#### DATASET CONTENT
-- Opening Marker --
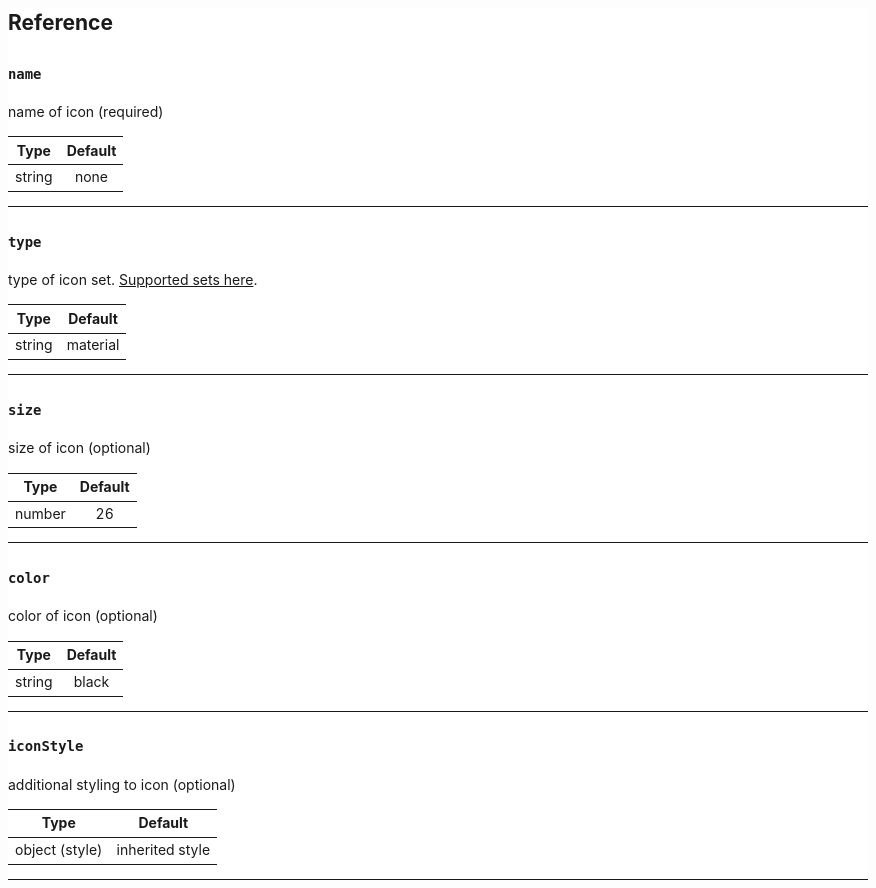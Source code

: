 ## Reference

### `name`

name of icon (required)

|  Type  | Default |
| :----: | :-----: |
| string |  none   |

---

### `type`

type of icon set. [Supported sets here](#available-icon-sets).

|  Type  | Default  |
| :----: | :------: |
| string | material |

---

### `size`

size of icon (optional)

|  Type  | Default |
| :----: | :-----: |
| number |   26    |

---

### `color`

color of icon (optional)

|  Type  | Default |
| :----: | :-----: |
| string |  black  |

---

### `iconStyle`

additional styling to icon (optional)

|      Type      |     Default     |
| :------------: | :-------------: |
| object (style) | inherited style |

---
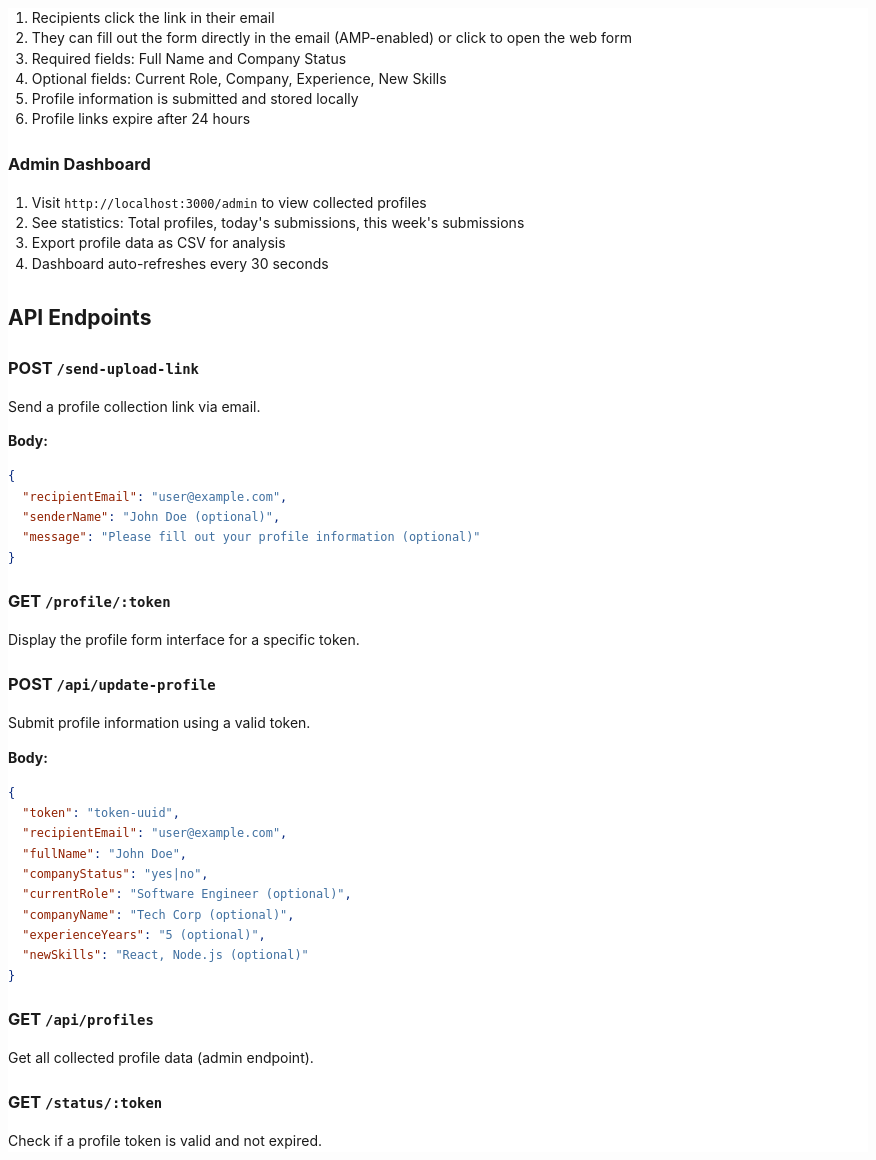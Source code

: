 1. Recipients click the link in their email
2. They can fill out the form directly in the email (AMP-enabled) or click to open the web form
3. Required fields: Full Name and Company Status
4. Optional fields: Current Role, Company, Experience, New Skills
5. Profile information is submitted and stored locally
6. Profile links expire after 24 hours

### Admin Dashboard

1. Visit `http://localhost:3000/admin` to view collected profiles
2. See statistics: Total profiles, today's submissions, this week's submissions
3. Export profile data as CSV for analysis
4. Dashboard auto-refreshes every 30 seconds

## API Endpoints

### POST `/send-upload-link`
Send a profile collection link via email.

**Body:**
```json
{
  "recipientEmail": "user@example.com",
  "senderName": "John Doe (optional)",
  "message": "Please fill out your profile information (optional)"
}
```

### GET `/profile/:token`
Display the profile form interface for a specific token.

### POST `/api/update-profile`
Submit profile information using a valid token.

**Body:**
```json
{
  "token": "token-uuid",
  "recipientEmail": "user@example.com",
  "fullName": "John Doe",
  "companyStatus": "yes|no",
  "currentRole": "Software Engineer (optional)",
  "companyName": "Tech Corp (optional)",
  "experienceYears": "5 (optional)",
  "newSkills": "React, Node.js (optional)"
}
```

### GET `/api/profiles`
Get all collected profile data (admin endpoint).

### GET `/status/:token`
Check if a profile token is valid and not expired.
-- Closing Marker --
Word for word, copy all the entries above, but with no pictures.

Source code

: ## Reference

### `name`

name of icon (required)

|  Type  | Default |
| :----: | :-----: |
| string |  none   |

---

### `type`

type of icon set. [Supported sets here](#available-icon-sets).

|  Type  | Default  |
| :----: | :------: |
| string | material |

---

### `size`

size of icon (optional)

|  Type  | Default |
| :----: | :-----: |
| number |   26    |

---

### `color`

color of icon (optional)

|  Type  | Default |
| :----: | :-----: |
| string |  black  |

---

### `iconStyle`

additional styling to icon (optional)

|      Type      |     Default     |
| :------------: | :-------------: |
| object (style) | inherited style |

---
Source code

: 1. Recipients click the link in their email
2. They can fill out the form directly in the email (AMP-enabled) or click to open the web form
3. Required fields: Full Name and Company Status
4. Optional fields: Current Role, Company, Experience, New Skills
5. Profile information is submitted and stored locally
6. Profile links expire after 24 hours

### Admin Dashboard

1. Visit `http://localhost:3000/admin` to view collected profiles
2. See statistics: Total profiles, today's submissions, this week's submissions
3. Export profile data as CSV for analysis
4. Dashboard auto-refreshes every 30 seconds

## API Endpoints

### POST `/send-upload-link`
Send a profile collection link via email.

**Body:**
```json
{
  "recipientEmail": "user@example.com",
  "senderName": "John Doe (optional)",
  "message": "Please fill out your profile information (optional)"
}
```

### GET `/profile/:token`
Display the profile form interface for a specific token.

### POST `/api/update-profile`
Submit profile information using a valid token.

**Body:**
```json
{
  "token": "token-uuid",
  "recipientEmail": "user@example.com",
  "fullName": "John Doe",
  "companyStatus": "yes|no",
  "currentRole": "Software Engineer (optional)",
  "companyName": "Tech Corp (optional)",
  "experienceYears": "5 (optional)",
  "newSkills": "React, Node.js (optional)"
}
```

### GET `/api/profiles`
Get all collected profile data (admin endpoint).

### GET `/status/:token`
Check if a profile token is valid and not expired.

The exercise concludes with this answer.